Ienup Sung wrote:
>
> Well, on the contrary to what you said, it is a very good option since you
> don't have to know anything about what's inside the character bytes which
> means by using the mblen/mbrlen, you can achieve codeset independent
> programming that will support not only Unicode/UTF-8 but also any other major
> codesets in the world.
This assumes that the C standard library the final user is really using,
does really support UTF-8. My current impression is that, unfortunately,
I cannot rely on that assumption, unless (as you note) I require full
Unicode conformance *on part of the underlying platform*. Which is
on practical matters still a heavy requirements these days, at least for me.
> Also, what I meant by is mbrlen/mblen kind of interfaces; of course if
> you want to deal with stateful encoding then you obviously need to use
> mbrlen() that are rather recently added at ISO C MSE/XPG5.
Published in Spring 1995 (I speak about ISO C).
I know it has been added "rather recently" in real world
implementations though... And I have some ideas about the
underlying reasons.
> Your argument on mblen doesn't work for BIG5 as a living proof, all
> Unix systems that have BIG5 locale work fine and perfectly with/at
> mblen/mbrlen with the BIG5 locale.
Sorry, I wasn't clear. My idea was that you cannot call mblen() with an
arbitrary pointer, the result would be meaningless: you need to be sure
this is a lead byte or a single-byte character before.
OTOH, with UTF-16, you got meaningful results.
And yes, this is a very minor point.
> Therefore, I argue your argument on mblen and such not working with
> BIG5 and ISO-2022-JP not true and mis-leading.

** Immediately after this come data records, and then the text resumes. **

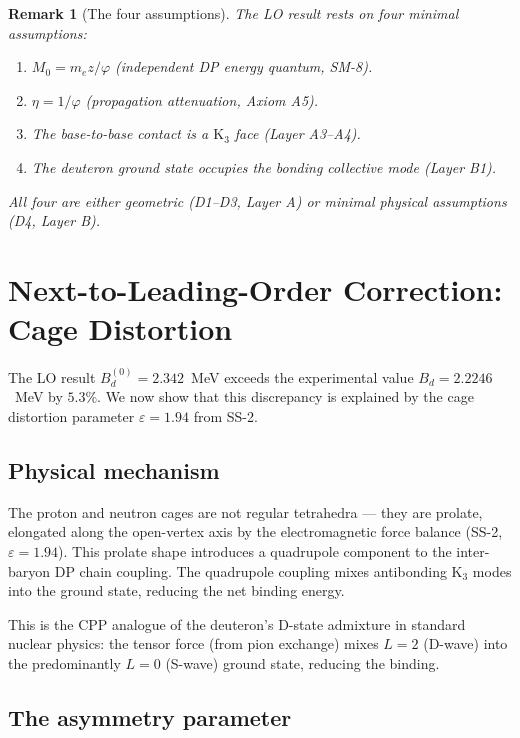 \documentclass[11pt,letterpaper]{article}
\newtheorem{remark}[theorem]{Remark}
\newcommand{\phig}{\varphi}
\newcommand{\Kthree}{\mathrm{K}_3}
\newcommand{\Mzero}{M_0}
\newcommand{\Bd}{B_d}
\newcommand{\Bdlo}{B_d^{(0)}}
\newcommand{\epscage}{\varepsilon}
\begin{document}
\begin{remark}[The four assumptions]
\label{rem:D1D4}
The LO result rests on four minimal assumptions:
\begin{enumerate}[label=D\arabic*:]
\item $\Mzero = m_e z/\phig$ (independent DP energy quantum,
SM-8).
\item $\eta = 1/\phig$ (propagation attenuation, Axiom A5).
\item The base-to-base contact is a $\Kthree$ face (Layer A3--A4).
\item The deuteron ground state occupies the bonding
collective mode (Layer B1).
\end{enumerate}
All four are either geometric (D1--D3, Layer A) or minimal
physical assumptions (D4, Layer B).
\end{remark}

\section{Next-to-Leading-Order Correction: Cage Distortion}
\label{sec:NLO}

The LO result $\Bdlo = 2.342$~MeV exceeds the experimental
value $\Bd = 2.2246$~MeV by $5.3\%$.  We now show that this
discrepancy is explained by the cage distortion parameter
$\epscage = 1.94$ from SS-2.

\subsection{Physical mechanism}

The proton and neutron cages are not regular tetrahedra ---
they are prolate, elongated along the open-vertex axis by
the electromagnetic force balance (SS-2, $\epscage = 1.94$).
This prolate shape introduces a quadrupole component to the
inter-baryon DP chain coupling.  The quadrupole coupling
mixes antibonding $\Kthree$ modes into the ground state,
reducing the net binding energy.

This is the CPP analogue of the deuteron's D-state admixture
in standard nuclear physics: the tensor force (from pion
exchange) mixes $L = 2$ (D-wave) into the predominantly
$L = 0$ (S-wave) ground state, reducing the binding.

\subsection{The asymmetry parameter}
\end{document}
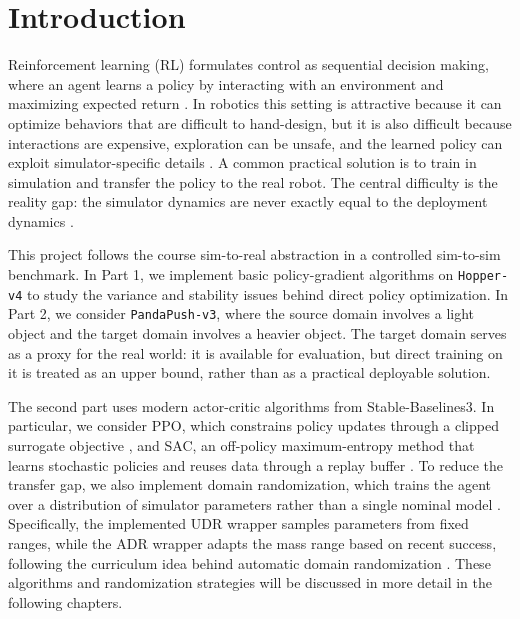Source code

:\section{Introduction}
Reinforcement learning (RL) formulates control as sequential decision making, where an agent learns a policy by interacting with an environment and maximizing expected return \cite{sutton2018reinforcement}. In robotics this setting is attractive because it can optimize behaviors that are difficult to hand-design, but it is also difficult because interactions are expensive, exploration can be unsafe, and the learned policy can exploit simulator-specific details \cite{kober2013reinforcement,kormushev2013reinforcement}. A common practical solution is to train in simulation and transfer the policy to the real robot. The central difficulty is the reality gap: the simulator dynamics are never exactly equal to the deployment dynamics \cite{hofer2020perspectives}.

This project follows the course sim-to-real abstraction in a controlled sim-to-sim benchmark. In Part 1, we implement basic policy-gradient algorithms on \texttt{Hopper-v4} to study the variance and stability issues behind direct policy optimization. In Part 2, we consider \texttt{PandaPush-v3}, where the source domain involves a light object and the target domain involves a heavier object. The target domain serves as a proxy for the real world: it is available for evaluation, but direct training on it is treated as an upper bound, rather than as a practical deployable solution.

The second part uses modern actor-critic algorithms from Stable-Baselines3. In particular, we consider PPO, which constrains policy updates through a clipped surrogate objective \cite{schulman2017ppo}, and SAC, an off-policy maximum-entropy method that learns stochastic policies and reuses data through a replay buffer \cite{haarnoja2018sac}. To reduce the transfer gap, we also implement domain randomization, which trains the agent over a distribution of simulator parameters rather than a single nominal model \cite{tobin2017domain,peng2018dynamics,muratore2022robot}. Specifically, the implemented UDR wrapper samples parameters from fixed ranges, while the ADR wrapper adapts the mass range based on recent success, following the curriculum idea behind automatic domain randomization \cite{akkaya2019solving}. These algorithms and randomization strategies will be discussed in more detail in the following chapters.

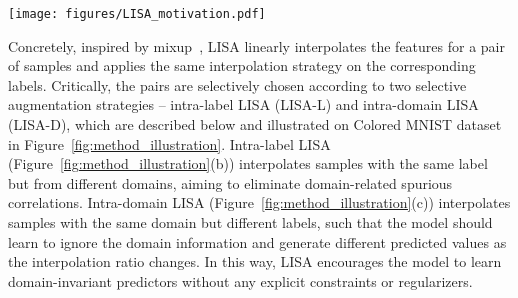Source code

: \begin{figure*}[t]
\centering
  \texttt{[image: figures/LISA\_motivation.pdf]}
  \vspace{-0.5em}
  \caption{Illustration of the variants of LISA (Intra-label LISA and Intra-domain LISA) on Colored MNIST dataset. $\lambda$ represents the interpolation ratio, which is sampled from a Beta distribution. (a) Colored MNIST (CMNIST). We classify MNIST digits as two classes, and original digits (0,1,2,3,4) and (5,6,7,8,9) are labeled as class 0 and 1, respectively. Digit color is used as domain information, which is spuriously correlated with labels in training data; (b) Intra-label LISA (LISA-L) cancels out spurious correlation by interpolating samples with the same label; (c) Intra-domain LISA (LISA-D) interpolates samples with the same domain but different labels to encourage the model to learn specific features within a domain.
  }\label{fig:method_illustration}
  \vspace{-1.5em}
\end{figure*}

 Concretely, inspired by mixup~\citep{zhang2017mixup}, LISA linearly interpolates the features for a pair of samples and applies the same interpolation strategy on the corresponding labels. Critically, the pairs are selectively chosen according to two selective augmentation strategies -- intra-label LISA (LISA-L) and intra-domain LISA (LISA-D), which are described below and illustrated on Colored MNIST dataset in Figure~\ref{fig:method_illustration}. Intra-label LISA (Figure~\ref{fig:method_illustration}(b)) interpolates samples with the same label but from different domains, aiming to eliminate domain-related spurious correlations. Intra-domain LISA (Figure~\ref{fig:method_illustration}(c)) interpolates samples with the same domain but different labels, such that the model should learn to ignore the domain information and generate different predicted values as the interpolation ratio changes. In this way, LISA encourages the model to learn domain-invariant predictors without any explicit constraints or regularizers. 


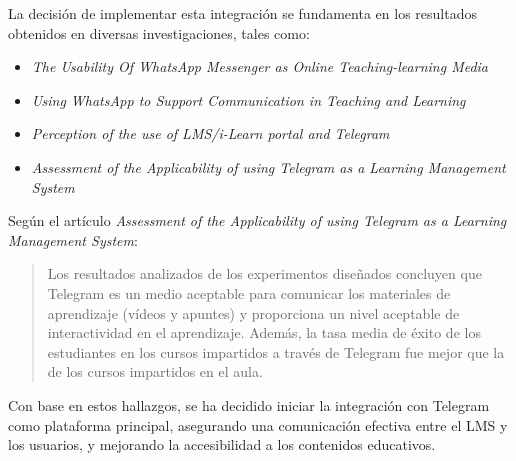 La decisión de implementar esta integración se fundamenta en los resultados
obtenidos en diversas investigaciones, tales como:  

\begin{itemize}  
    \item \textit{The Usability Of WhatsApp Messenger as Online
    Teaching-learning Media} \cite{article:whatsapp_online_teaching_darman}  
    \item \textit{Using WhatsApp to Support Communication in Teaching and
    Learning} \cite{inproceedings:whatsapp_support_teaching_ujakpa}  
    \item \textit{Perception of the use of LMS/i-Learn portal and Telegram}
    \cite{article:perceptions_lms_telegram_hassim}  
    \item \textit{Assessment of the Applicability of using Telegram as a
    Learning Management System} \cite{article:telegram_lms_elebaed}  
\end{itemize}  

Según el artículo \textit{Assessment of the Applicability of using Telegram as a
Learning Management System}:  

\begin{quote}  
Los resultados analizados de los experimentos diseñados concluyen que Telegram
es un medio aceptable para comunicar los materiales de aprendizaje (vídeos y
apuntes) y proporciona un nivel aceptable de interactividad en el aprendizaje.
Además, la tasa media de éxito de los estudiantes en los cursos impartidos a
través de Telegram fue mejor que la de los cursos impartidos en el aula.
\end{quote}  
\cite{article:telegram_lms_elebaed}

Con base en estos hallazgos, se ha decidido iniciar la integración con
Telegram como plataforma principal, asegurando una comunicación
efectiva entre el LMS y los usuarios, y mejorando la accesibilidad a los
contenidos educativos.  
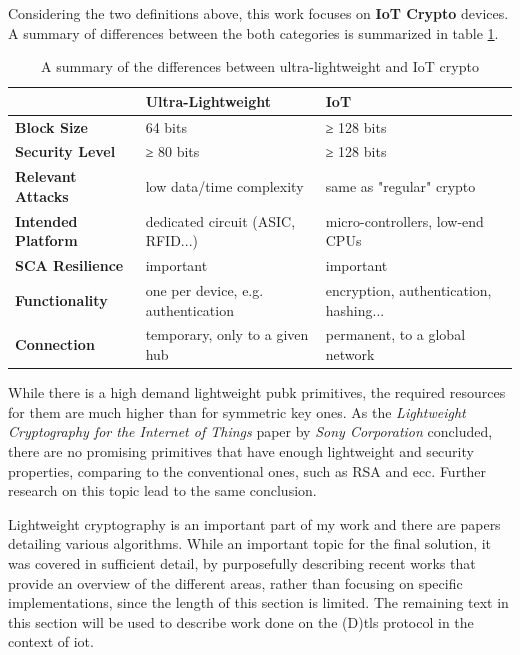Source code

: \documentclass{llncs}
\begin{document}
Considering the two definitions above, this work focuses on \textbf{IoT Crypto}
devices. A summary of differences between the both categories is summarized in
table \ref{ul-iot}.

\begin{table}[]
\centering
\caption{A summary of the differences between ultra-lightweight and IoT crypto}
\label{ul-iot}
\begin{tabular}{@{}lll@{}}
\toprule
                           & \textbf{Ultra-Lightweight}          & \textbf{IoT}                           \\ \midrule
\textbf{Block Size}        & 64 bits                             & ≥ 128 bits                             \\
\textbf{Security Level}    & ≥ 80 bits                           & ≥ 128 bits                             \\
\textbf{Relevant Attacks}  & low data/time complexity            & same as "regular" crypto               \\
\textbf{Intended Platform} & dedicated circuit (ASIC, RFID...)   & micro-controllers, low-end CPUs        \\
\textbf{SCA Resilience}    & important                           & important                              \\
\textbf{Functionality}     & one per device, e.g. authentication & encryption, authentication, hashing... \\
\textbf{Connection}        & temporary, only to a given hub      & permanent, to a global network         \\ \bottomrule
\end{tabular}
\end{table}

While there is a high demand lightweight \gls{pubk} primitives, the required
resources for them are much higher than for symmetric key ones. As the
\textit{Lightweight Cryptography for the Internet of Things}\cite{b5b8db9716:online} paper
by \textit{Sony Corporation} concluded, there are no promising primitives
that have enough lightweight and security properties, comparing to the
conventional ones, such as RSA and \gls{ecc}. Further research on this topic lead to the same conclusion.

Lightweight cryptography is an important part of my work and there are papers detailing
various algorithms. While an important topic for the final solution, it was covered in sufficient detail, by purposefully describing recent works that
provide an overview of the different areas, rather than focusing on specific
implementations, since the length of this section is limited. The remaining text
in this section will be used to describe work done on the (D)\gls{tls} protocol in the
context of \gls{iot}.
\end{document}
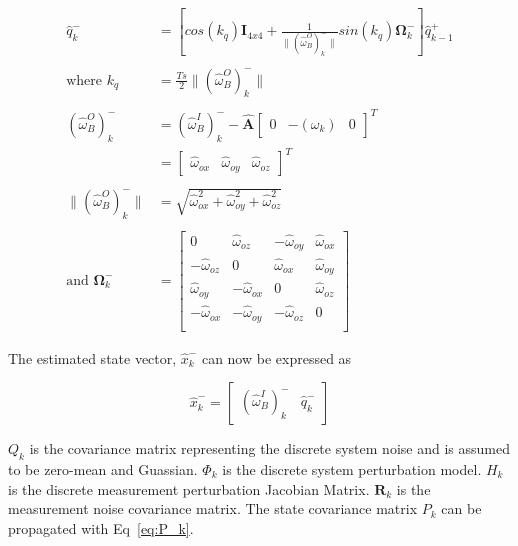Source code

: \documentclass[letterpaper, 10 pt, conference]{ieeeconf}  %
\begin{document}
\begin{equation}
\begin{aligned}
	\hat{q}_k^- &= \left[cos(k_q)\mathbf{I}_{4x4} + \frac{1}{\lVert (\hat{\omega}_B^O)_k^- \rVert} sin(k_q) \mathbf{\Omega}_k^- \right] \hat{q}_{k-1}^+ \\ \\
	\text{where } k_q &= \frac{Ts}{2} \lVert (\hat{\omega}_B^O)_k^- \rVert \\ \\
	(\hat{\omega}_B^O)_k^- &= (\hat{\omega}_B^I)_k^- - \hat{\mathbf{A}} \begin{bmatrix} 0 & -(\omega_k) & 0\end{bmatrix}^T \\
	&= \begin{bmatrix} \hat{\omega}_{ox} & \hat{\omega}_{oy}  & \hat{\omega}_{oz} \end{bmatrix}^T \\ \\
	\lVert (\hat{\omega}_B^O)_k^- \rVert &= \sqrt{\hat{\omega}_{ox}^2 + \hat{\omega}_{oy}^2 + \hat{\omega}_{oz}^2} \\ \\
	\text{and } \mathbf{\Omega}_k^- &= \begin{bmatrix} 
										0 & \hat{\omega}_{oz} & -\hat{\omega}_{oy} & \hat{\omega}_{ox} \\
										-\hat{\omega}_{oz} & 0 & \hat{\omega}_{ox} & \hat{\omega}_{oy}			\\
										\hat{\omega}_{oy} & -\hat{\omega}_{ox} & 0 & \hat{\omega}_{oz}			\\
										-\hat{\omega}_{ox} & -\hat{\omega}_{oy} & -\hat{\omega}_{oz} & 0			\\
										\end{bmatrix}
\end{aligned}
\label{eq:q-propagation}
\end{equation}

The estimated state vector, $\hat{x}_k^-$ can now be expressed as 

\begin{equation}
\hat{x}_k^- = \begin{bmatrix} (\hat{\omega}_B^I)_k^- & \hat{q}_k^-\end{bmatrix}
\end{equation}

$Q_k$ is the covariance matrix representing the discrete system noise and is assumed to be zero-mean and Guassian. $\Phi_k$ is the discrete system perturbation model. $H_k$ is the discrete measurement perturbation Jacobian Matrix. $\mathbf{R}_k$ is the measurement noise covariance matrix. The state covariance matrix $P_k$ can be propagated with Eq~\ref{eq:P_k}.
\end{document}
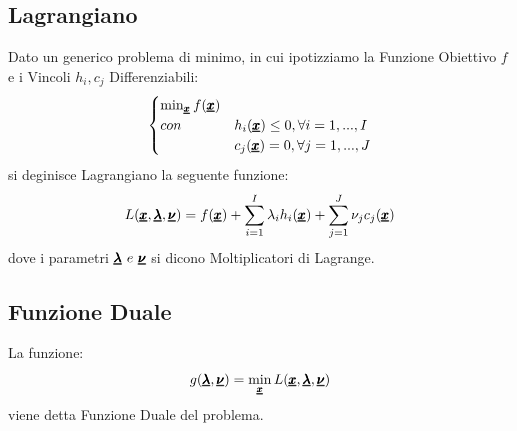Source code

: \subsection{Lagrangiano}
Dato un generico problema di minimo, in cui ipotizziamo la Funzione Obiettivo $f$ e i Vincoli $h_i, c_j$ Differenziabili:
\begin{equation*}
    \begin{cases}
    \min_{\pmb{\underline{x}}} f(\pmb{\underline{x}}) \\
    con &h_i(\pmb{\underline{x}}) \leq 0, \forall i = 1,...,I\\
    & c_j(\pmb{\underline{x}}) = 0, \forall j = 1,..., J
    \end{cases}
\end{equation*}
si deginisce Lagrangiano la seguente funzione:
\begin{equation*}
    L(\pmb{\underline{x}}, \pmb{\underline{\lambda}}, \pmb{\underline{\nu}}) = f(\pmb{\underline{x}}) + \sum_{i=1}^I \lambda_i h_i(\pmb{\underline{x}}) +  \sum_{j=1}^J \nu_j c_j(\pmb{\underline{x}}) 
\end{equation*}
dove i parametri $\pmb{\underline{\lambda}} \ e \ \pmb{\underline{\nu}}$ si dicono Moltiplicatori di Lagrange.
\subsection{Funzione Duale}
La funzione:
\begin{equation*}
    g(\pmb{\underline{\lambda}}, \pmb{\underline{\nu}}) = \min_{\pmb{\underline{x}}} L(\pmb{\underline{x}}, \pmb{\underline{\lambda}}, \pmb{\underline{\nu}})
\end{equation*}
viene detta Funzione Duale del problema.

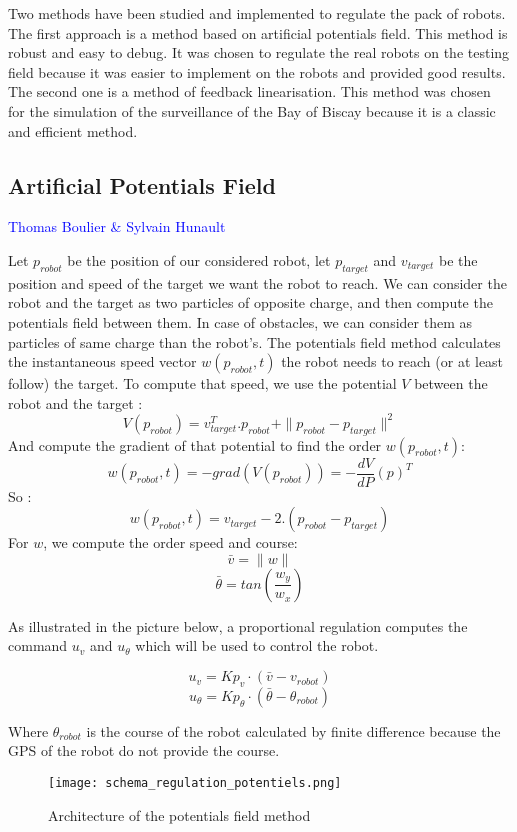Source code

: Two methods have been studied and implemented to regulate the pack of robots. The first approach is a method based on artificial potentials field. This method is robust and easy to debug. It was chosen to regulate the real robots on the testing field because it was easier to implement on the robots and provided good results. The second one is a method of feedback linearisation. This method was chosen for the simulation of the surveillance of the Bay of Biscay because it is a classic and efficient method.

\subsection{Artificial Potentials Field}
\vspace*{0.5 cm}
\textcolor{blue} {Thomas Boulier \& Sylvain Hunault}
\vspace*{0.5cm}

Let $p_{robot}$ be the position of our considered robot, let $p_{target}$ and $v_{target}$ be the position and speed of the target we want the robot to reach.
We can consider the robot and the target as two particles of opposite charge, and then compute the potentials field between them. In case of obstacles, we can consider them as particles of same charge than the robot's.
The potentials field method calculates the instantaneous speed vector $w(p_{robot},t)$ the robot needs to reach (or at least follow) the target. To compute that speed, we use the potential $V$ between the robot and the target :\\
\[ V(p_{robot}) = v^T_{target}. p_{robot} + \|p_{robot}-p_{target}\|^2 \]
And compute the gradient of that potential to find the order $w(p_{robot},t)$:
\[w(p_{robot},t) = -grad(V(p_{robot})) = -\frac{dV}{dP}(p)^T\]
So :
\[w(p_{robot},t) = v_{target}-2.(p_{robot}-p_{target})\]
For $w$, we compute the order speed and course:
\[\bar{v} = \|w\| \]
\[\bar{\theta} = tan(\frac{w_y}{w_x})\]

As illustrated in the picture below, a proportional regulation computes the command $u_v$ and $u_{\theta}$ which will be used to control the robot.

\[ u_v = Kp_v \cdot (\bar{v}-v_{robot}) \]
\[ u_{\theta} = Kp_{\theta} \cdot (\bar{\theta}-\theta_{robot}) \]

Where $\theta_{robot}$ is the course of the robot calculated by finite difference because the GPS of the robot do not provide the course.

\begin{figure}[H]
\centering
   \texttt{[image: schema\_regulation\_potentiels.png]}
   \caption{\label{schema_regulation_potentiels} Architecture of the potentials field method}
\end{figure}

I never say nor imply that they are not working. I cannot understand what
sentence of mine may have lead to that conclusion. I just said they are not
currently *working* with UTF-8 inputs, which is quite different.
I also said that mblen on any DBCS encodings (and _this_ includes Big-5
or ISO-2022-JP) is more clumsy than the equivalent on UTF-16. Which
is a matter of taste I do not want to discuss any further, since as Michka
rightly points out any discussion about religious matters are useless.
So you can consider you are right.
Antoine